[Collected data entries]
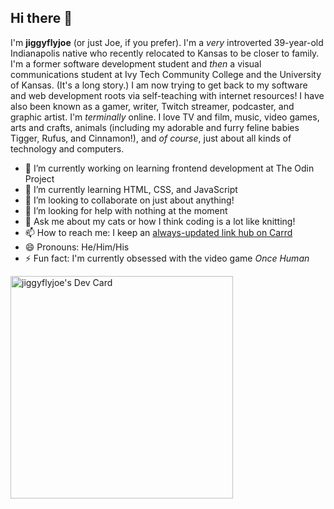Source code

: ## Hi there 👋

<!--
**jiggyflyjoe/jiggyflyjoe** is a ✨ _special_ ✨ repository because its `README.md` (this file) appears on your GitHub profile. -->

I'm **jiggyflyjoe** (or just Joe, if you prefer). I'm a *very* introverted 39-year-old Indianapolis native who recently relocated to Kansas to be closer to family. I'm a former software development student and *then* a visual communications student at Ivy Tech Community College and the University of Kansas. (It's a long story.) I am now trying to get back to my software and web development roots via self-teaching with internet resources! I have also been known as a gamer, writer, Twitch streamer, podcaster, and graphic artist. I'm *terminally* online. I love TV and film, music, video games, arts and crafts, animals (including my adorable and furry feline babies Tigger, Rufus, and Cinnamon!), and *of course*, just about all kinds of technology and computers.

- 🔭 I’m currently working on learning frontend development at The Odin Project
- 🌱 I’m currently learning HTML, CSS, and JavaScript
- 👯 I’m looking to collaborate on just about anything!
- 🤔 I’m looking for help with nothing at the moment
- 💬 Ask me about my cats or how I think coding is a lot like knitting!
- 📫 How to reach me: I keep an [always-updated link hub on Carrd](https://jiggyflyjoe.carrd.co)
- 😄 Pronouns: He/Him/His
- ⚡ Fun fact: I'm currently obsessed with the video game *Once Human*

<a href="https://app.daily.dev/jiggyflyjoe"><img src="https://api.daily.dev/devcards/v2/REu0Lyqsuy089yA7IxWeR.png?type=default&r=v2w" width="356" alt="jiggyflyjoe's Dev Card"/></a>
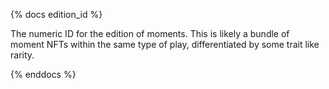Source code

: {% docs edition_id %}

The numeric ID for the edition of moments. This is likely a bundle of moment NFTs within the same type of play, differentiated by some trait like rarity.

{% enddocs %}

> **What is needed**
Repeat every record precisely. Any picture among them stays out of the copy.

> **Response area**
Source code

: ## Hi there 👋

<!--
**jiggyflyjoe/jiggyflyjoe** is a ✨ _special_ ✨ repository because its `README.md` (this file) appears on your GitHub profile. -->

I'm **jiggyflyjoe** (or just Joe, if you prefer). I'm a *very* introverted 39-year-old Indianapolis native who recently relocated to Kansas to be closer to family. I'm a former software development student and *then* a visual communications student at Ivy Tech Community College and the University of Kansas. (It's a long story.) I am now trying to get back to my software and web development roots via self-teaching with internet resources! I have also been known as a gamer, writer, Twitch streamer, podcaster, and graphic artist. I'm *terminally* online. I love TV and film, music, video games, arts and crafts, animals (including my adorable and furry feline babies Tigger, Rufus, and Cinnamon!), and *of course*, just about all kinds of technology and computers.

- 🔭 I’m currently working on learning frontend development at The Odin Project
- 🌱 I’m currently learning HTML, CSS, and JavaScript
- 👯 I’m looking to collaborate on just about anything!
- 🤔 I’m looking for help with nothing at the moment
- 💬 Ask me about my cats or how I think coding is a lot like knitting!
- 📫 How to reach me: I keep an [always-updated link hub on Carrd](https://jiggyflyjoe.carrd.co)
- 😄 Pronouns: He/Him/His
- ⚡ Fun fact: I'm currently obsessed with the video game *Once Human*

<a href="https://app.daily.dev/jiggyflyjoe"><img src="https://api.daily.dev/devcards/v2/REu0Lyqsuy089yA7IxWeR.png?type=default&r=v2w" width="356" alt="jiggyflyjoe's Dev Card"/></a>
Source code

: {% docs edition_id %}

The numeric ID for the edition of moments. This is likely a bundle of moment NFTs within the same type of play, differentiated by some trait like rarity.

{% enddocs %}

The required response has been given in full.